I happen to be on food stamps with my mom. It is just the two of us. We love healthy food but can't afford it. Do you want to know why? My mom gets unemployment which goes to her bills. It used to be my brother, sister, me and my mother and we would get a little over $300. But it would only last for 3 weeks. Now that it is just me and my mom, we get $108. That just so happens to be under the amount a single person would get. that last for about 2 weeks. Technically, most people on food stamps have 5 weeks to spend their money. That would be us. How in the world can we survive off of the amount we are given. And the reason for this small amount is that the food stamp office said that they made a mistake on their part and are now being penalized.
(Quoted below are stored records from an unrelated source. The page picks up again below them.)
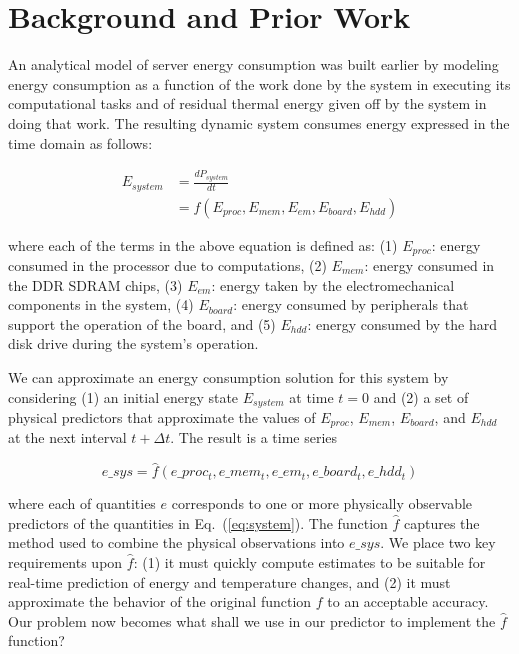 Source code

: \documentclass[times,10pt,finalversion]{usetex-v1}
\begin{document}
\section{Background and Prior Work}
\label{sec:priorwork}
An analytical model of server energy consumption was built earlier
\cite{Lewis2008} by modeling energy consumption as a function of the
work done by the system in executing its computational tasks and of
residual thermal energy given off by the system in doing that work.  The
resulting dynamic system consumes energy expressed in the time domain as
follows:
\begin{small}
\begin{align}
  \label{eq:system}
  E_{system}&=\frac{d{P_{system}}}{d{t}}\nonumber\\
           &=f(E_{proc},E_{mem},E_{em},E_{board},E_{hdd})
\end{align}
\end{small}
where each of the terms in the above equation is defined as: (1)
$E_{proc}$: energy consumed in the processor due to computations, (2)
$E_{mem}$: energy consumed in the DDR SDRAM chips, (3) $E_{em}$: energy taken by the
electromechanical components in the system, (4) $E_{board}$:
energy consumed by peripherals that support the operation of the board,
and (5) $E_{hdd}$: energy consumed by the hard disk
drive during the system's operation.

We can approximate an energy consumption solution for this system by
considering (1) an initial energy state $E_{system}$ at time $t=0$ and
(2) a set of physical predictors that approximate the values of
$E_{proc}$, $E_{mem}$, $E_{board}$, and $E_{hdd}$ at the next interval
$t+\Delta t$.  The result is a time series
{\setlength{\abovedisplayskip}{0pt plus 0pt minus 0pt}
 \setlength{\belowdisplayskip}{0pt plus 0pt minus 0pt}
\begin{small}
\begin{equation}
\label{eq:tseries}
e\_sys=\hat{f}(e\_proc_{t},e\_mem_{t},e\_em_{t},e\_board_{t},e\_hdd_{t})
\end{equation}
\end{small}}
where each of quantities $e$ corresponds to one or more physically
observable predictors of the quantities in Eq.~(\ref{eq:system}). The
function $\hat{f}$ captures the method used to combine the physical
observations into $e\_sys$.  We place two key requirements upon
$\hat{f}$: (1) it must quickly compute estimates to be suitable for
real-time prediction of energy and temperature changes, and (2) it must
approximate the behavior of the original function $f$ to an acceptable
accuracy.  Our problem now becomes what shall we use in our predictor to
implement the $\hat{f}$ function?
\end{document}
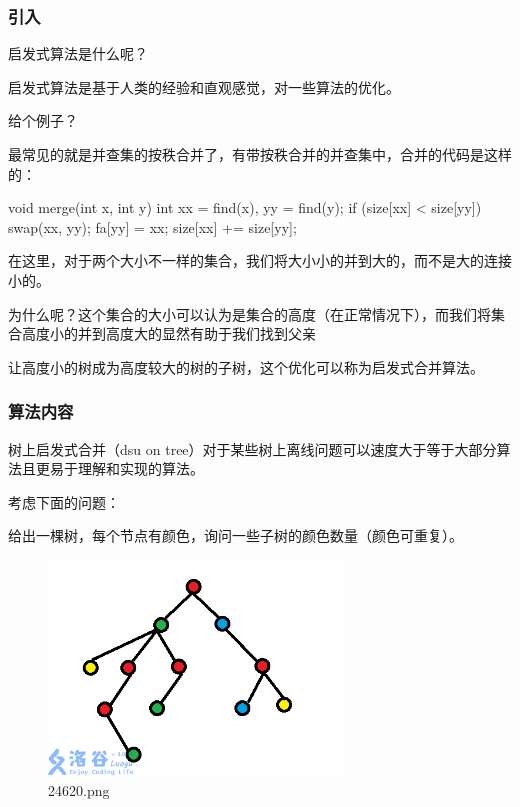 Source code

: 
\subsubsection{引入}

启发式算法是什么呢？

启发式算法是基于人类的经验和直观感觉，对一些算法的优化。

给个例子？

最常见的就是并查集的按秩合并了，有带按秩合并的并查集中，合并的代码是这样的：

\begin{cppcode}
void merge(int x, int y) {
  int xx = find(x), yy = find(y);
  if (size[xx] < size[yy]) swap(xx, yy);
  fa[yy] = xx;
  size[xx] += size[yy];
}
\end{cppcode}

在这里，对于两个大小不一样的集合，我们将大小小的并到大的，而不是大的连接小的。

为什么呢？这个集合的大小可以认为是集合的高度（在正常情况下），而我们将集合高度小的并到高度大的显然有助于我们找到父亲

让高度小的树成为高度较大的树的子树，这个优化可以称为启发式合并算法。

\subsubsection{算法内容}

树上启发式合并（dsu on tree）对于某些树上离线问题可以速度大于等于大部分算法且更易于理解和实现的算法。

考虑下面的问题：

给出一棵树，每个节点有颜色，询问一些子树的颜色数量（颜色可重复）。

\begin{figure}[htbp]
\centering
\includegraphics[width=0.7\textwidth]{docs/misc/images/24620.png} 
\caption{24620.png}
\end{figure}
They took off i think about $40 a month for a year because of their mistake with our food stamps. My mom is currently going to school and there are literally NO jobs where I live. Very few people are hired. We want to healthy, not consume junk food. Healthy food cost. I would like to know who made up this amount of living prices on the food stamps so I can shove that card down their throat. Not literally, but I would like to see them survive for one month on the only means for paying for food. They may gain a little weight from all of that junk food or they would just have to starve. I feel as if people should realize that no one can really survive on food stamps with out other money too. That, we don't have. I think other people should hear other voices. I'm not try to pity myself but I'm tired of articles saying survive on the food stamp budget. What budget! Are you talking about that $21 dollars a week for 5 weeks? Ha! Not with two people, that's for sure.

Anonymous said...

I agree that some people need additional assistance and should not have to starve. However, there is SO many errors in the food stamp system. The system is to help people who struggle have a balanced nutrional meal. Just yesterday I got in the grocery line behind a lady who paid with food stamps and purchased bubble gum, Coke, M&M's, crab legs, and steak. Since when did these foods be considered healthy and necessary? As a working indiviual I have to budget for items such as these. It just does not seem right!! The food stamp system should be used for healthy items such as bread, milk, eggs, cheese, and chicken. As a hard working citizen, it is VERY discouraging. I forgot to mention that this lady in the grocery line got into a nice car while talking on her iPhone. Something must be done about getting more control over the items purchased or sooner then later everyone will result to food stamps and our government will be in more debt then we are now.